> _Task requirements_
Please copy out each line of the entries in which "DoxyCompactItemize" appears.

Stored items
- - -
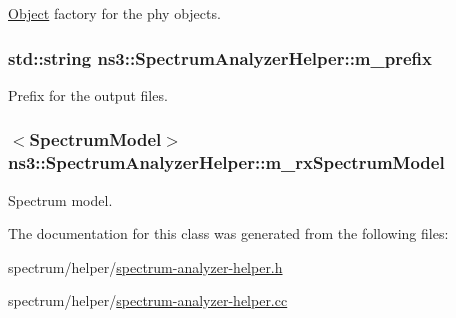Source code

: \hyperlink{classns3_1_1Object}{Object} factory for the phy objects. 

\subsubsection[{\texorpdfstring{m\+\_\+prefix}{m_prefix}}]{\setlength{\rightskip}{0pt plus 5cm}std\+::string ns3\+::\+Spectrum\+Analyzer\+Helper\+::m\+\_\+prefix\hspace{0.3cm}{\ttfamily [private]}}\hypertarget{classns3_1_1SpectrumAnalyzerHelper_ac8e562a06ed94a4c76b8a0acdb6de16d}{}\label{classns3_1_1SpectrumAnalyzerHelper_ac8e562a06ed94a4c76b8a0acdb6de16d}


Prefix for the output files. 

\subsubsection[{\texorpdfstring{m\+\_\+rx\+Spectrum\+Model}{m_rxSpectrumModel}}]{$<${\bf Spectrum\+Model}$>$ ns3\+::\+Spectrum\+Analyzer\+Helper\+::m\+\_\+rx\+Spectrum\+Model\hspace{0.3cm}{\ttfamily [private]}}\hypertarget{classns3_1_1SpectrumAnalyzerHelper_a335d8920926adc5e812c0facefa61686}{}\label{classns3_1_1SpectrumAnalyzerHelper_a335d8920926adc5e812c0facefa61686}


Spectrum model. 



The documentation for this class was generated from the following files\+:\begin{DoxyCompactItemize}
\item 
spectrum/helper/\hyperlink{spectrum-analyzer-helper_8h}{spectrum-\/analyzer-\/helper.\+h}\item 
spectrum/helper/\hyperlink{spectrum-analyzer-helper_8cc}{spectrum-\/analyzer-\/helper.\+cc}\end{DoxyCompactItemize}
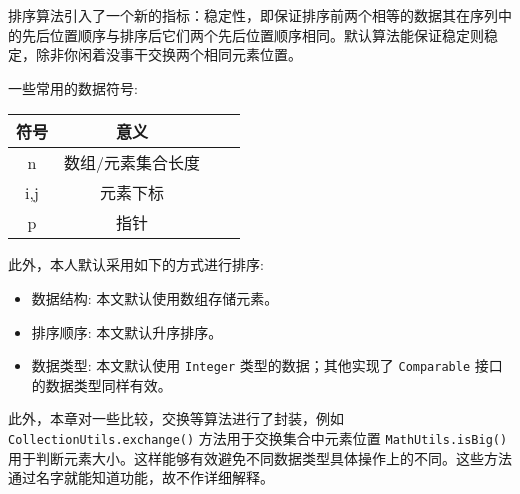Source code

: 排序算法引入了一个新的指标：稳定性，即保证排序前两个相等的数据其在序列中的先后位置顺序与排序后它们两个先后位置顺序相同。默认算法能保证稳定则稳定，除非你闲着没事干交换两个相同元素位置。

一些常用的数据符号:

\begin{table}[H]
    \centering
    \setlength{\tabcolsep}{4mm}
    \begin{tabular}{c|ccc}
        \toprule
        \textbf{符号} & \textbf{意义} \\
        \midrule
        n & 数组/元素集合长度 \\
        i,j & 元素下标 \\
        p & 指针 \\
        \bottomrule
    \end{tabular}
\end{table}

此外，本人默认采用如下的方式进行排序:
\begin{itemize}
    \item 数据结构: 本文默认使用数组存储元素。
    \item 排序顺序: 本文默认升序排序。
    \item 数据类型: 本文默认使用 \texttt{Integer} 类型的数据；其他实现了 \texttt{Comparable} 接口的数据类型同样有效。
\end{itemize}

此外，本章对一些比较，交换等算法进行了封装，例如 \texttt{CollectionUtils.exchange()} 方法用于交换集合中元素位置 \texttt{MathUtils.isBig()} 用于判断元素大小。这样能够有效避免不同数据类型具体操作上的不同。这些方法通过名字就能知道功能，故不作详细解释。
- - -
> _Task output_
The documentation for this class was generated from the following files\+:\begin{DoxyCompactItemize}
spectrum/helper/\hyperlink{spectrum-analyzer-helper_8cc}{spectrum-\/analyzer-\/helper.\+cc}\end{DoxyCompactItemize}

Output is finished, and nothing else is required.